Это тоже походило на чудо. И оно было порождено прежде всего сознанием высокой ответственности за судьбу страны всеми гвардейцами - от рядовых бойцов до командования дивизией; пониманием великой освободительной миссии, которая легла на плечи каждого из защитников Сталинграда; чувством гордости, что каждый из них находится на переднем крае великой битвы, и не двух враждующих государств или их группировок, как это бывало раньше, а двух миров; наконец, самым простым естественным чувством - не стать рабом нацистских варваров самому и членам своей семьи, в противном случае - лучше сложить свою голову.
И какие бы клинья гитлеровцы не вбивали в наши войска, как бы ни дробили наши силы, каждый наш боец, пусть даже один из оставшихся на огневом рубеже, чувствовал себя неотделимой частью армии и народа.
* * *
Я часто бывал в "доме Павлова", но первое впечатление, как всегда, самое яркое, памятное.
Ночь выдалась тогда хоть глаз выколи. На несколько секунд ослепит вспышка осветительной ракеты, а потом - кромешная тьма, еще более густая, пока не свыкнется глаз.
Теперь к дому можно было подойти более или менее безопасно. У самого пролома, завешенного плащ-палаткой, я остановился. Просто ошеломляюще неожиданно из "крепости" донеслась фривольная довоенная песенка: "У самовара я и моя Маша, а за окном становится темно..."
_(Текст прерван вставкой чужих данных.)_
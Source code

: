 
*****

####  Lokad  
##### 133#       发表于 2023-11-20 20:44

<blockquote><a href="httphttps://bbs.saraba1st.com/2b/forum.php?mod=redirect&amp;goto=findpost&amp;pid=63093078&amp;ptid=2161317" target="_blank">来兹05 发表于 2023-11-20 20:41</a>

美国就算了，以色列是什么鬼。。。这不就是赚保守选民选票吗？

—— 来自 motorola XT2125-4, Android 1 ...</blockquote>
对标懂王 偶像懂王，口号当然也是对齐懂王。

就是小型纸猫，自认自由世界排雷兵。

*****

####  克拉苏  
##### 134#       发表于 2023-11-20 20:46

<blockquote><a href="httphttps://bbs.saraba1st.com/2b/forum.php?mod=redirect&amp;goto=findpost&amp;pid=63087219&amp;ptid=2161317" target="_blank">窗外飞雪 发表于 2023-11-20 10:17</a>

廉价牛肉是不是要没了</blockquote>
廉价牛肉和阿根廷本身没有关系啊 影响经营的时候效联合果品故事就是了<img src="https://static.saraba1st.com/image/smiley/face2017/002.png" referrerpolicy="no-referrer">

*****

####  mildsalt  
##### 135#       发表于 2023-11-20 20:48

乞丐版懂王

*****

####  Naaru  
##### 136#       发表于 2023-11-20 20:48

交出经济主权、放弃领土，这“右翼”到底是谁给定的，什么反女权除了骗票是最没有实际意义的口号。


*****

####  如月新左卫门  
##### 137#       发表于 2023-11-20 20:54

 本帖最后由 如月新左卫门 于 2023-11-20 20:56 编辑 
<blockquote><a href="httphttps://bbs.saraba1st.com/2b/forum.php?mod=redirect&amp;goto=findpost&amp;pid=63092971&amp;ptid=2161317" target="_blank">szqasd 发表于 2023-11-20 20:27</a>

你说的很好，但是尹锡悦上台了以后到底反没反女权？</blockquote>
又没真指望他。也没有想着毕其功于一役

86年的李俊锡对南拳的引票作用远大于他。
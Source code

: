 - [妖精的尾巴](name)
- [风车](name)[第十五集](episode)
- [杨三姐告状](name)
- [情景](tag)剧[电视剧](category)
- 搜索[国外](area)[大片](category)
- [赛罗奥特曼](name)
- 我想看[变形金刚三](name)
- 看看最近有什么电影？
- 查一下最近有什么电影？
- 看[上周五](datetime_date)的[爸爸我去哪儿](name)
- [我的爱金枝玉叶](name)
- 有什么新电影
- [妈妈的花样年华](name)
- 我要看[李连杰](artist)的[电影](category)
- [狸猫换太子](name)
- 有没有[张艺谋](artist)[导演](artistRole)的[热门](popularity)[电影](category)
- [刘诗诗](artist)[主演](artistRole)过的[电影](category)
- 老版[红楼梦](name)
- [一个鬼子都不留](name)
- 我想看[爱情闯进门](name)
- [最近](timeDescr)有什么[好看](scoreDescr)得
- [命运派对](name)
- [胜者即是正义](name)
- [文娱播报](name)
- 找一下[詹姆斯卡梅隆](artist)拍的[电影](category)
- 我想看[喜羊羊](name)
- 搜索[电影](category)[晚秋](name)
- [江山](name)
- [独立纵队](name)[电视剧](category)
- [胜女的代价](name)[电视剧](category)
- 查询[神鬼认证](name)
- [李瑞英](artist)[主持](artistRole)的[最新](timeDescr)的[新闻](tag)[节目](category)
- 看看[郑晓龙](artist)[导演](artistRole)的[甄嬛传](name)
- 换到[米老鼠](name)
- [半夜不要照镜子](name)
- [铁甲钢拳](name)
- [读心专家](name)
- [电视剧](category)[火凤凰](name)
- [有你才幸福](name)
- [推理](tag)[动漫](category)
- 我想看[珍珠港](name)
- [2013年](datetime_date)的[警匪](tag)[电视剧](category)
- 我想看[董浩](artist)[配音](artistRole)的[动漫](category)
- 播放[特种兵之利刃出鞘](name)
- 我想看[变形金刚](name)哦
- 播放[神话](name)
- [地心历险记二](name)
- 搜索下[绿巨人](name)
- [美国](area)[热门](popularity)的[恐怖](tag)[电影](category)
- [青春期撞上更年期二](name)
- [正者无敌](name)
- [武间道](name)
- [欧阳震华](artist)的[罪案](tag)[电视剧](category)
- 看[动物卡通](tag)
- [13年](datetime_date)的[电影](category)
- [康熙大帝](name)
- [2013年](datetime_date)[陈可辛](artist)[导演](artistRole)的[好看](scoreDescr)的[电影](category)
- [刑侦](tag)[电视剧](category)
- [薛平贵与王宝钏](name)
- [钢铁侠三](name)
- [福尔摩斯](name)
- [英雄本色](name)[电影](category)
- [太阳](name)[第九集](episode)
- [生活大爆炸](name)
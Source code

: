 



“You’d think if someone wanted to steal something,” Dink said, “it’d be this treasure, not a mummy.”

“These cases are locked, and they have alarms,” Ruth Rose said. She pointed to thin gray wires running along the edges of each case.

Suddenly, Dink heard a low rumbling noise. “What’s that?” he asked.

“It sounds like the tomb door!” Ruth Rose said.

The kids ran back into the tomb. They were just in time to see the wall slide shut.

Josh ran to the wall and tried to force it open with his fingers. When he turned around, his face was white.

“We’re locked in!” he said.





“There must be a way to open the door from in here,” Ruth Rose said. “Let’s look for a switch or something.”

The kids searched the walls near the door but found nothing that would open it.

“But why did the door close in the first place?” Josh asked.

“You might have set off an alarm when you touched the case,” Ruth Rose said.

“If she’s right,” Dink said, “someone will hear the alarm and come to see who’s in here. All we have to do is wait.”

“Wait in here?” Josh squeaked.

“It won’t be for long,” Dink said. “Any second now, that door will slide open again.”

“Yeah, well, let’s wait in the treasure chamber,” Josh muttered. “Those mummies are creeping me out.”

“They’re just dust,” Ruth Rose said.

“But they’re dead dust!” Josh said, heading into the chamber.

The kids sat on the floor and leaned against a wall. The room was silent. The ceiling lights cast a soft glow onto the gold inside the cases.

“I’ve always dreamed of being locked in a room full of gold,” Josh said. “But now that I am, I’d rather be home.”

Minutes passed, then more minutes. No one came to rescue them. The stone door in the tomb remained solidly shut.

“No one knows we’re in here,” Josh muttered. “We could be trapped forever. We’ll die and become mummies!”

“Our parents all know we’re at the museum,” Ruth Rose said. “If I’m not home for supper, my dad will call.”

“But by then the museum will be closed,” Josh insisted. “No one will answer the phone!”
Я нагнулся, откинул занавес из плащ-палатки и вошел в тот отсек подвала, где был установлен станковый пулемет.
Ко мне растерянно шагнул невысокий чернявый сержант в полинявшей гимнастерке, в коричневой кубанке и под слова: "как самовар, кипят желанья наши", звучавшие с крутившейся на патефоне грампластинки, отрапортовал, что гарнизон занимает оборону, что докладывает об этом сержант Павлов. О "доме Павлова" в то время так много говорили и писали, даже в центральной печати, что сам Павлов мне стал представляться этаким чудо-богатырем. Однако тогда я встретил ничем по внешности не примечательного младшего командира: невысокого роста, чернявого и никакого не богатыря. Доложив, он щелкнул рычажком патефона. Тот, всхлипнув по оборванной песенке, замолк.
Я не мог не улыбнуться: уж больно необычен был здесь патефон, полумрак, настраивавший на мечтательность, и грозный, направленный в ночную темень станковый пулемет. Вместе со мной улыбнулся Павлов, заулыбались и остальные.
Эти молодые ребята, все время державшиеся в постоянном напряжении, как взведенные курки, очень нуждались в задушевном разговоре и в простой человеческой улыбке.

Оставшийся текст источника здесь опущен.